L'Assessorato all'Ambiente di Roma Capitale ha avviato un piano per verificare lo stato di salute di 600 pini ultracentenari presenti nell'intera superficie di Villa Borghese e predisporre, ove necessario, adeguate opere di risanamento a garanzia della sicurezza pubblica.
Un'indagine che si è resa necessaria dopo l'improvvisa caduta, nel maggio scorso, di un olmo causata da un attacco fungino all'apparato radicale e per la quale l'istituzione capitolina ha stanziato 90.000 euro.
A eseguire le verifiche i forestali arrampicatori del gruppo tree-climbers che per le indagini utilizzano il dendrodensimetro: particolare strumento in grado di misurare la densità del legno in almeno 30 punti, dal bulbo sotterraneo ai rami più alti. In questo modo si possono ottenere informazioni dettagliate riguardo alla eventuale presenza di cavità nel legno e, dunque, sulla capacità della pianta di resistere.
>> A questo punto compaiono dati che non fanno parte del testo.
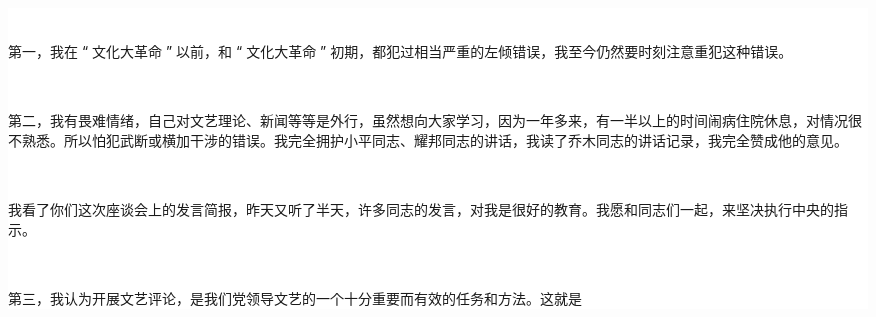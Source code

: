  <p class="p1">
  <span class="s1">
  </span>
  <br/>
 </p>
 <p class="p2">
  <span class="s1">
   第一，我在
  </span>
  <span class="s2">
   “
  </span>
  <span class="s1">
   文化大革命
  </span>
  <span class="s2">
   ”
  </span>
  <span class="s1">
   以前，和
  </span>
  <span class="s2">
   “
  </span>
  <span class="s1">
   文化大革命
  </span>
  <span class="s2">
   ”
  </span>
  <span class="s1">
   初期，都犯过相当严重的左倾错误，我至今仍然要时刻注意重犯这种错误。
  </span>
 </p>
 <p class="p1">
  <span class="s1">
  </span>
  <br/>
 </p>
 <p class="p2">
  <span class="s1">
   第二，我有畏难情绪，自己对文艺理论、新闻等等是外行，虽然想向大家学习，因为一年多来，有一半以上的时间闹病住院休息，对情况很不熟悉。所以怕犯武断或横加干涉的错误。我完全拥护小平同志、耀邦同志的讲话，我读了乔木同志的讲话记录，我完全赞成他的意见。
  </span>
 </p>
 <p class="p1">
  <span class="s1">
  </span>
  <br/>
 </p>
 <p class="p2">
  <span class="s1">
   我看了你们这次座谈会上的发言简报，昨天又听了半天，许多同志的发言，对我是很好的教育。我愿和同志们一起，来坚决执行中央的指示。
  </span>
 </p>
 <p class="p1">
  <span class="s1">
  </span>
  <br/>
 </p>
 <p class="p2">
  <span class="s1">
   第三，我认为开展文艺评论，是我们党领导文艺的一个十分重要而有效的任务和方法。这就是
  </span>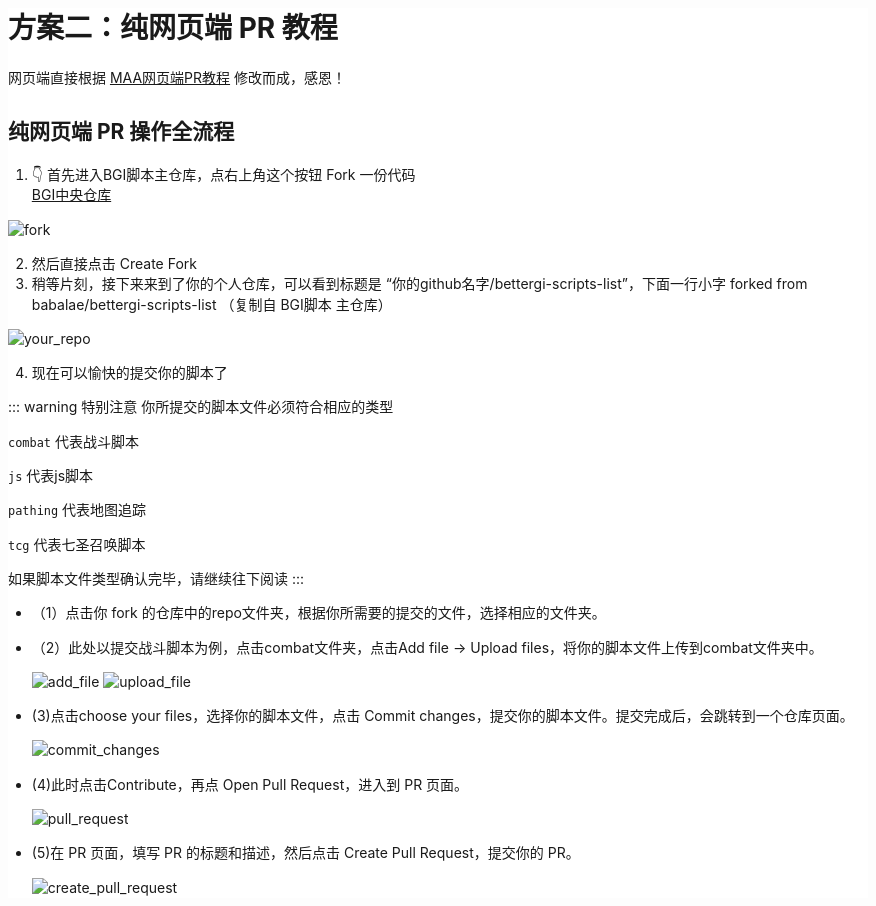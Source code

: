 
# 方案二：纯网页端 PR 教程


网页端直接根据 [MAA网页端PR教程](https://maa.plus/docs/zh-cn/develop/pr-tutorial.html) 修改而成，感恩！



## 纯网页端 PR 操作全流程

1. 👇 首先进入BGI脚本主仓库，点右上角这个按钮 Fork 一份代码  
   [BGI中央仓库](https://github.com/babalae/bettergi-scripts-list)

![fork](../assets/pr/fork.png)

2. 然后直接点击 Create Fork  
3. 稍等片刻，接下来来到了你的个人仓库，可以看到标题是 “你的github名字/bettergi-scripts-list”，下面一行小字 forked from babalae/bettergi-scripts-list （复制自 BGI脚本 主仓库）

![your_repo](../assets/pr/forkend.png)

4. 现在可以愉快的提交你的脚本了

::: warning 特别注意
你所提交的脚本文件必须符合相应的类型

`combat` 代表战斗脚本

`js` 代表js脚本

`pathing` 代表地图追踪

`tcg` 代表七圣召唤脚本

如果脚本文件类型确认完毕，请继续往下阅读
:::

* （1）点击你 fork 的仓库中的repo文件夹，根据你所需要的提交的文件，选择相应的文件夹。
* （2）此处以提交战斗脚本为例，点击combat文件夹，点击Add file -> Upload files，将你的脚本文件上传到combat文件夹中。  
    
  ![add_file](../assets/pr/add.png)
  ![upload_file](../assets/pr/upload.png)


* (3)点击choose your files，选择你的脚本文件，点击 Commit changes，提交你的脚本文件。提交完成后，会跳转到一个仓库页面。  
    
  ![commit_changes](../assets/pr/choose.png)


* (4)此时点击Contribute，再点 Open Pull Request，进入到 PR 页面。  
    
  ![pull_request](../assets/pr/openpr.png)


* (5)在 PR 页面，填写 PR 的标题和描述，然后点击 Create Pull Request，提交你的 PR。
    
  ![create_pull_request](../assets/pr/crteatepr.png)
Le informazioni forniranno una vera e propria carta d'identità, con numero di serie, età, circonferenza, annotazioni sanitarie. I dati saranno inseriti in un'apposita classifica che individuerà le classi di intervento: in una saranno catalogati i pini in buona salute che andranno solo monitorati periodicamente; in un'altra rientreranno quelli che necessitano di interventi per migliorare la stabilità di tronchi e radici; nell'ultima spazio alle essenze pericolanti a forte rischio schianto.
Nei mesi scorsi sono stati già esaminati con queste tecniche circa 400 pini e il piano si concluderà entro la fine dell'anno. A Villa Borghese ci sono circa 8.000 alberi, di questi la popolazione più numerosa è quella dei lecci che vanta oltre 3.000 esemplari.
Seguono i tigli che popolano la Villa in almeno 1.500 esemplari. Le altre essenze presenti in maggior numero sono: olmi, tigli, platani e ippocastani. I 600 pini rappresentano una delle popolazioni più antiche presenti.